* GIVEN INFORMATION
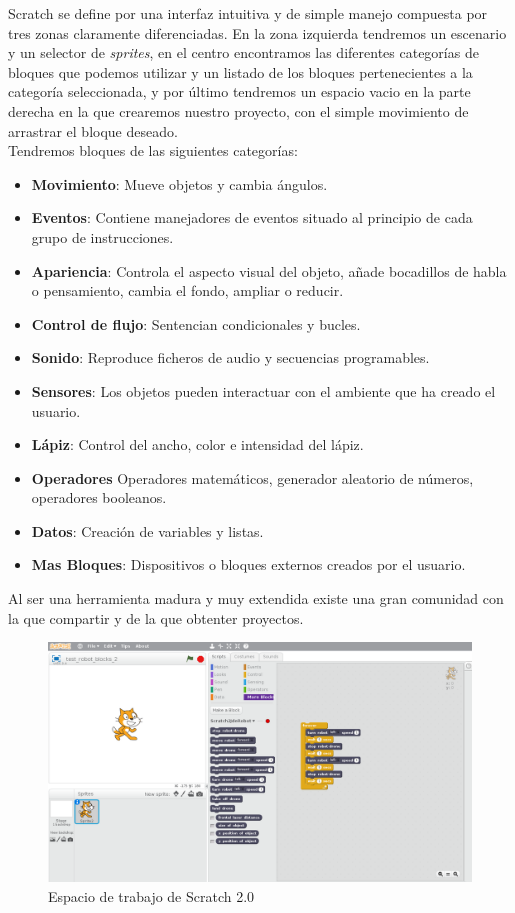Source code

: Scratch se define por una interfaz intuitiva y de simple manejo compuesta por tres zonas claramente diferenciadas. En la zona izquierda tendremos un escenario y un selector de \textit{sprites}, en el centro encontramos las diferentes categorías de bloques que podemos utilizar y un listado de los bloques pertenecientes a la categoría seleccionada, y por último tendremos un espacio vacio en la parte derecha en la que crearemos nuestro proyecto, con el simple movimiento de arrastrar el bloque deseado.\\

Tendremos bloques de las siguientes categorías:
\begin{itemize}
\item \textbf{Movimiento}: Mueve objetos y cambia ángulos.	  	 	
\item \textbf{Eventos}: Contiene manejadores de eventos situado al principio de cada grupo de instrucciones.
\item \textbf{Apariencia}: Controla el aspecto visual del objeto, añade bocadillos de habla o 
pensamiento, cambia el fondo, ampliar o reducir.	 	
\item \textbf{Control de flujo}: Sentencian condicionales y bucles. 
\item \textbf{Sonido}: Reproduce ficheros de audio y secuencias programables.	 	
\item \textbf{Sensores}: Los objetos pueden interactuar con el ambiente que ha creado el usuario.
\item \textbf{Lápiz}: Control del ancho, color e intensidad del lápiz.	 	
\item \textbf{Operadores} Operadores matemáticos, generador aleatorio de números, operadores booleanos.
\item \textbf{Datos}: Creación de variables y listas.	 	
\item \textbf{Mas Bloques}: Dispositivos o bloques externos creados por el usuario.
\end{itemize}

Al ser una herramienta madura y muy extendida existe una gran comunidad con la que compartir y de la que obtenter proyectos.

\begin{figure}[H]
    \centering
    \includegraphics[scale=0.32]{img/scratch_IDE.png}
  	\caption{Espacio de trabajo de Scratch 2.0}
  	\label{fig:gazebo}
\end{figure}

* PROBLEM
A line counts if it holds the word "objetos". How many lines of the entries count? Give the number only.

* THE COMPLETED TASK
2